Es evidente que este llamado tiene en el FIT un interlocutor fundamental, considerando su rol predominante en la izquierda argentina. Pero también es importante convocar al conjunto de la izquierda social e independiente, a referencias políticas importante como Luis Zamora y AyL, partidos de izquierda como el MST-Nueva Izquierda, y a todas las organizaciones militantes, personalidades de la cultura y luchadores independientes que acuerden con esta perspectiva. Estamos ante la oportunidad histórica de conformar un amplio movimiento político de masas bajo las banderas del socialismo.

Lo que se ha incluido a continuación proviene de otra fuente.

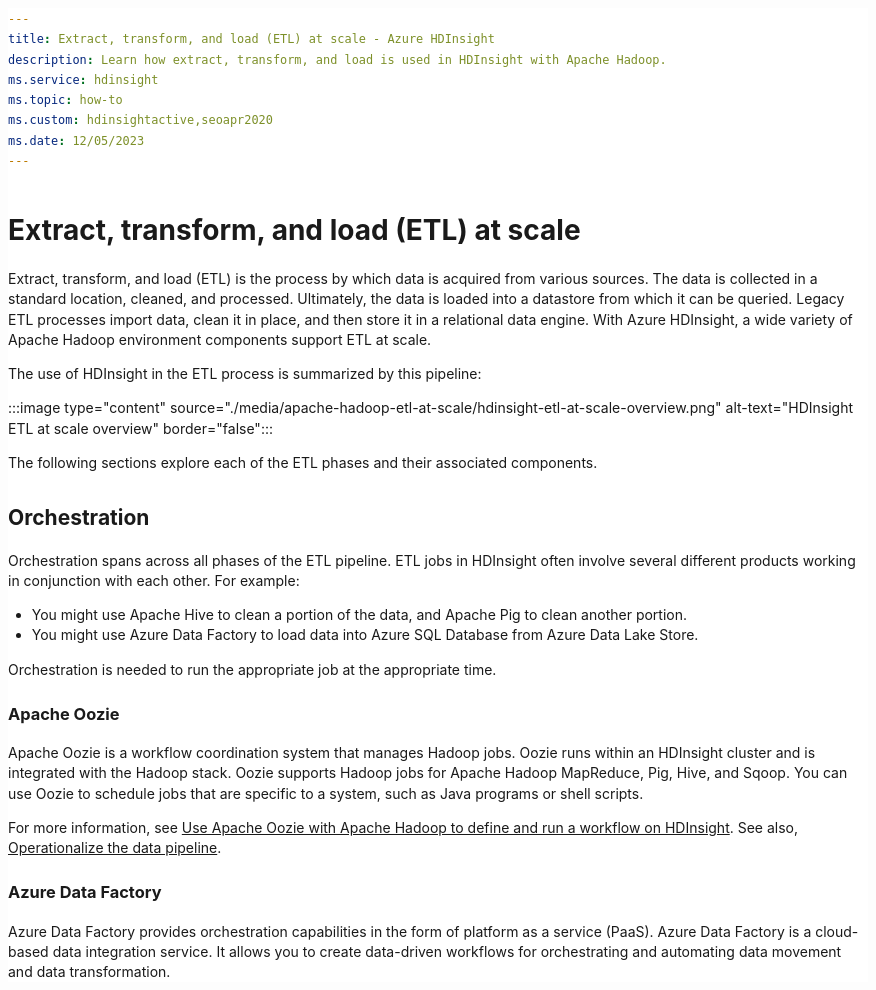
 ```yaml
---
title: Extract, transform, and load (ETL) at scale - Azure HDInsight 
description: Learn how extract, transform, and load is used in HDInsight with Apache Hadoop.
ms.service: hdinsight
ms.topic: how-to
ms.custom: hdinsightactive,seoapr2020
ms.date: 12/05/2023
---
```


# Extract, transform, and load (ETL) at scale

Extract, transform, and load (ETL) is the process by which data is acquired from various sources. The data is collected in a standard location, cleaned, and processed. Ultimately, the data is loaded into a datastore from which it can be queried. Legacy ETL processes import data, clean it in place, and then store it in a relational data engine. With Azure HDInsight, a wide variety of Apache Hadoop environment components support ETL at scale.

The use of HDInsight in the ETL process is summarized by this pipeline:

:::image type="content" source="./media/apache-hadoop-etl-at-scale/hdinsight-etl-at-scale-overview.png" alt-text="HDInsight ETL at scale overview" border="false":::

The following sections explore each of the ETL phases and their associated components.

## Orchestration

Orchestration spans across all phases of the ETL pipeline. ETL jobs in HDInsight often involve several different products working in conjunction with each other. For example:

- You might use Apache Hive to clean a portion of the data, and Apache Pig to clean another portion.
- You might use Azure Data Factory to load data into Azure SQL Database from Azure Data Lake Store.

Orchestration is needed to run the appropriate job at the appropriate time.

### Apache Oozie

Apache Oozie is a workflow coordination system that manages Hadoop jobs. Oozie runs within an HDInsight cluster and is integrated with the Hadoop stack. Oozie supports Hadoop jobs for Apache Hadoop MapReduce, Pig, Hive, and Sqoop. You can use Oozie to schedule jobs that are specific to a system, such as Java programs or shell scripts.

For more information, see [Use Apache Oozie with Apache Hadoop to define and run a workflow on HDInsight](../hdinsight-use-oozie-linux-mac.md). See also, [Operationalize the data pipeline](../hdinsight-operationalize-data-pipeline.md).

### Azure Data Factory

Azure Data Factory provides orchestration capabilities in the form of platform as a service (PaaS). Azure Data Factory is a cloud-based data integration service. It allows you to create data-driven workflows for orchestrating and automating data movement and data transformation.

Una confluencia de la “izquierda tradicional” y la “nueva izquierda” en el terreno electoral no desmiente las diferencias estratégicas, organizativas y de cultura política que evidentemente persisten. Por el contrario, significa ser fieles a nuestra crítica radical a toda forma de sectarismo y autoconstrucción, en beneficio del desarrollo de una alternativa política de masas. En cualquier caso, sigue vigente la tarea de largo aliento, y alcance histórico, de construir una nueva izquierda revolucionaria que pueda reformular un proyecto emancipatorio para el siglo XXI.

Creemos entonces que el FIT debe abrirse más allá de las organizaciones que actualmente lo componen y el resto de la izquierda radical debe confluir con esa apertura, por medio de un proceso de diálogo, mutua comprensión y aprendizaje. Debemos evitar todo tipo de sectarismo, principalmente de parte de quienes siempre cuestionamos los rasgos sectarios y autoproclamatorios de la izquierda tradicional.  Si esto fuera posible, “qué hermoso y qué cercano sería el futuro”. De lo contrario, la izquierda revolucionaria de nuestro país estará desaprovechando, nuevamente, una oportunidad histórica que posiblemente no vuelva a presentarse en el mediano plazo.

Desde Democracia Socialista proponemos al conjunto de la izquierda social e independiente, a los partidos que conforman el FIT, a los movimientos sociales combativos y a los luchadores sindicales independientes empezar a trabajar en esta perspectiva de confluencia en un amplio frente de la izquierda anticapitalista, que irrumpa con fuerza en las futuras elecciones nacionales. Con este objetivo, pondremos nuestra energía en la construcción, junto a la militancia social y política que acuerde con esta perspectiva,  de las condiciones que logren, desde abajo, empujar esta propuesta unitaria.